Na tradição judaico-cristã, Deus é frequentemente descrito como Aquele que É. Em Êxodo 3:14, quando Moisés pergunta o nome de Deus, a resposta dada é frequentemente traduzida como "Eu Sou o que Sou". A escolha do verbo "ser" nessa passagem carrega um peso ontológico significativo. No hebraico bíblico, a ausência de um verbo explícito para o presente faz com que a própria existência de Deus seja afirmada sem limitações temporais. Deus não apenas é, pois  – Ele transcende o tempo e o espaço, sendo ao mesmo tempo passado, presente e futuro.

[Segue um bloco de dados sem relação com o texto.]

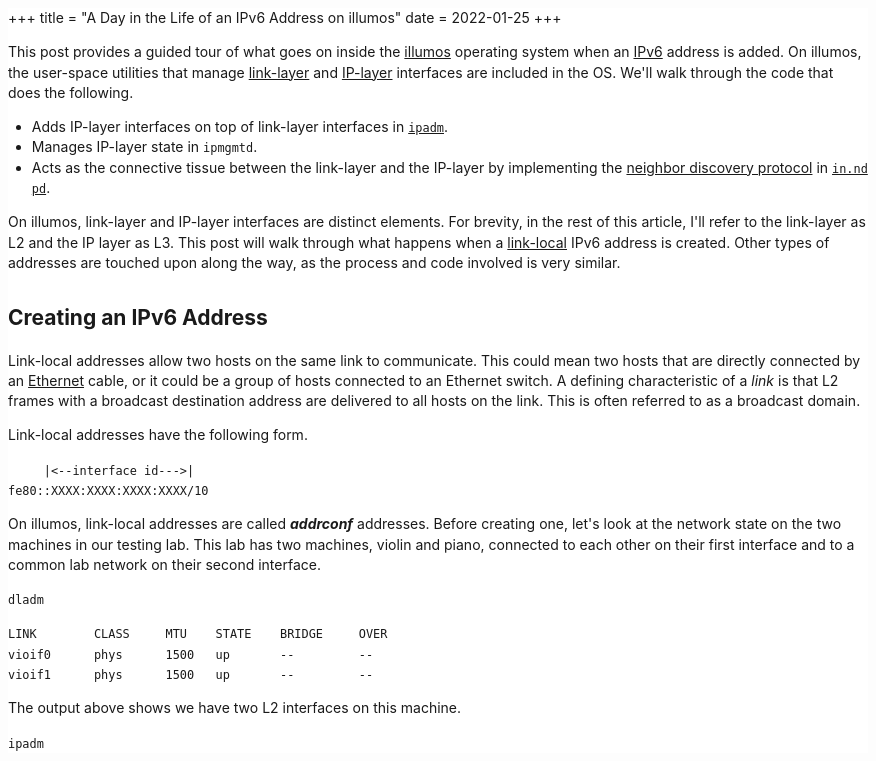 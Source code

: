 +++
title = "A Day in the Life of an IPv6 Address on illumos"
date = 2022-01-25
+++

This post provides a guided tour of what goes on inside the [illumos](https://illumos.org/) operating system when an [IPv6](https://datatracker.ietf.org/doc/html/rfc2460) address is added. On illumos, the user-space utilities that manage [link-layer](https://datatracker.ietf.org/doc/html/rfc1122#section-2) and [IP-layer](https://datatracker.ietf.org/doc/html/rfc1122#section-3) interfaces are included in the OS. We'll walk through the code that does the following.

- Adds IP-layer interfaces on top of link-layer interfaces in [`ipadm`](https://illumos.org/man/1M/ipadm).
- Manages IP-layer state in `ipmgmtd`.
- Acts as the connective tissue between the link-layer and the IP-layer by implementing the [neighbor discovery protocol](https://datatracker.ietf.org/doc/html/rfc4861) in [`in.ndpd`](https://illumos.org/man/1M/in.ndpd).

On illumos, link-layer and IP-layer interfaces are distinct elements. For brevity, in the rest of this article, I'll refer to the link-layer as L2 and the IP layer as L3. This post will walk through what happens when a [link-local](https://datatracker.ietf.org/doc/html/rfc4291#section-2.5.6) IPv6 address is created. Other types of addresses are touched upon along the way, as the process and code involved is very similar.

## Creating an IPv6 Address

Link-local addresses allow two hosts on the same link to communicate. This could mean two hosts that are directly connected by an [Ethernet](https://en.wikipedia.org/wiki/Ethernet) cable, or it could be a group of hosts connected to an Ethernet switch. A defining characteristic of a _link_ is that L2 frames with a broadcast destination address are delivered to all hosts on the link. This is often referred to as a broadcast domain.

Link-local addresses have the following form.

```
     |<--interface id--->|
fe80::XXXX:XXXX:XXXX:XXXX/10
```

On illumos, link-local addresses are called **_addrconf_** addresses. Before creating one, let's look at the network state on the two machines in our testing lab. This lab has two machines, violin and piano, connected to each other on their first interface and to a common lab network on their second interface.

```
dladm
```

```
LINK        CLASS     MTU    STATE    BRIDGE     OVER
vioif0      phys      1500   up       --         --
vioif1      phys      1500   up       --         --
```

The output above shows we have two L2 interfaces on this machine.

```
ipadm
```
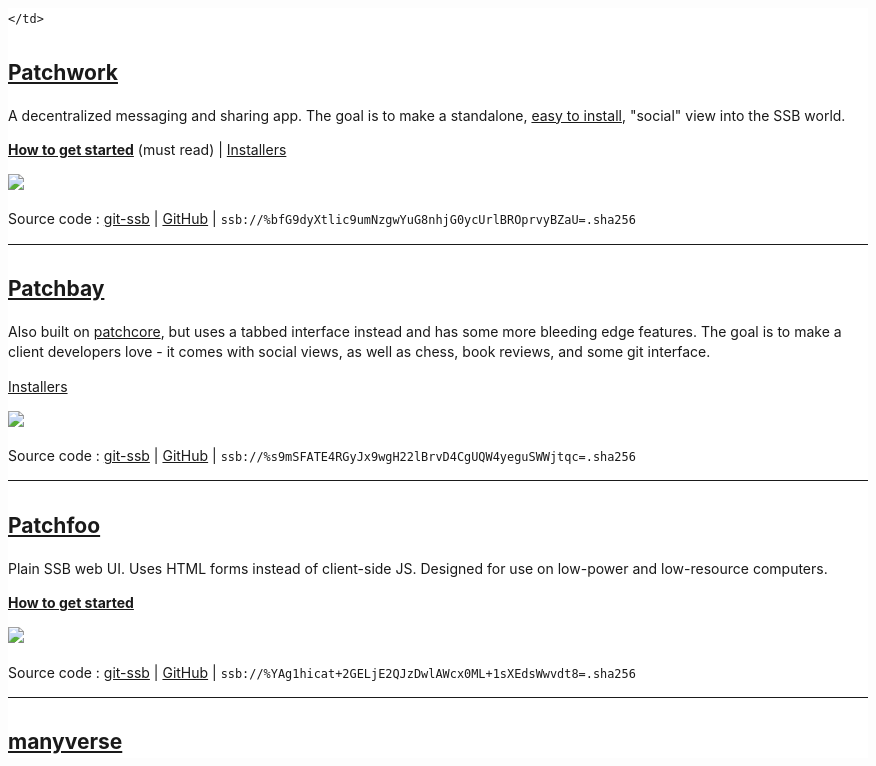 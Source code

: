     </td>
  </tr>
</table>


## [Patchwork](https://github.com/ssbc/patchwork)

A decentralized messaging and sharing app. The goal is to make a standalone, [easy to install](./getting-started.md), "social" view into the SSB world.

[**How to get started**](./getting-started.md) (must read) | [Installers](https://github.com/ssbc/patchwork/releases)

<img src='./assets/screenshots/patchwork.jpg' class=''/>

Source code : [git-ssb](https://git-ssb.celehner.com/%25bfG9dyXtlic9umNzgwYuG8nhjG0ycUrlBROprvyBZaU%3D.sha256) | [GitHub](https://github.com/ssbc/patchwork) | `ssb://%bfG9dyXtlic9umNzgwYuG8nhjG0ycUrlBROprvyBZaU=.sha256`

---

## [Patchbay](https://github.com/ssbc/patchbay)

Also built on [patchcore](https://github.com/ssbc/patchcore), but uses a tabbed interface instead and has some more bleeding edge features. The goal is to make a client developers love - it comes with social views, as well as chess, book reviews, and some git interface.

[Installers](https://github.com/ssbc/patchbay/releases)

<img src='https://github.com/ssbc/patchbay/raw/master/screenshot.png' class='shadow'/>

Source code : [git-ssb](https://git-ssb.celehner.com/%25s9mSFATE4RGyJx9wgH22lBrvD4CgUQW4yeguSWWjtqc%3D.sha256) | [GitHub](https://github.com/ssbc/patchbay) | `ssb://%s9mSFATE4RGyJx9wgH22lBrvD4CgUQW4yeguSWWjtqc=.sha256`

---

## [Patchfoo](http://git.scuttlebot.io/%25YAg1hicat%2B2GELjE2QJzDwlAWcx0ML%2B1sXEdsWwvdt8%3D.sha256)

Plain SSB web UI. Uses HTML forms instead of client-side JS. Designed for use on low-power and low-resource computers.

[**How to get started**](https://github.com/noffle/sailing-patchfoo)

<img src='https://github.com/noffle/sailing-patchfoo/raw/master/screenshot.jpg' class='shadow'/>

Source code : [git-ssb](http://git.scuttlebot.io/%25YAg1hicat%2B2GELjE2QJzDwlAWcx0ML%2B1sXEdsWwvdt8%3D.sha256) | [GitHub](https://github.com/ssbc/patchfoo) | `ssb://%YAg1hicat+2GELjE2QJzDwlAWcx0ML+1sXEdsWwvdt8=.sha256`

---

## [manyverse](https://manyver.se)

Já no grego do Novo Testamento, encontramos Jesus utilizando a expressão egó eimí, que pode ser traduzida tanto como "Eu sou" quanto "Eu estou". Essa ambiguidade da essência e a manifestação de Deus. Ele não apenas é o princípio absoluto do ser, mas também está presente na história, na existência humana, no tempo e no espaço.


Em contraste, em português e espanhol, distinguimos entre "ser" e "estar", separando a identidade eterna da presença momentânea. Essa separação, no entanto, não se aplica a Deus. Ele é a própria essência do Ser, mas também está no mundo, agindo na história e se revelando ao ser humano. Assim, Deus não pode ser reduzido a um verbo ou a uma estrutura linguística. Ele É absoluto e eterno, mas também está próximo e atuante. Em Deus, ser e estar se fundem, pois Ele é Aquele que simplesmente É.


Séculos depois, Jesus se apropria da mesma estrutura ao afirmar:"Antes que Abraão existisse, Eu Sou" (João 8:58). Aqui, o tempo se dissolve. Jesus não diz "Eu fui", como seria esperado, mas "Eu Sou", revelando Sua eternidade e Sua identidade divina. A força dessa expressão não se limita ao campo teológico. No existencialismo, Jean-Paul Sartre afirmou que "a existência precede a essência". Para o ser humano, a identidade é construída ao longo da vida. Não nascemos com uma essência fixa; precisamos "nos tornar". Mas Deus não se torna – Ele simplesmente É.


Na tradição mística, o "Eu Sou" é também um convite para a experiência do sagrado. Quando dizemos "Eu Sou", não estamos apenas afirmando nossa identidade, mas reconhecendo nossa existência como reflexo da realidade. No silêncio da contemplação, encontramos o eco dessa voz primordial: o "Eu Sou" que ressoa no mais profundo do nosso ser.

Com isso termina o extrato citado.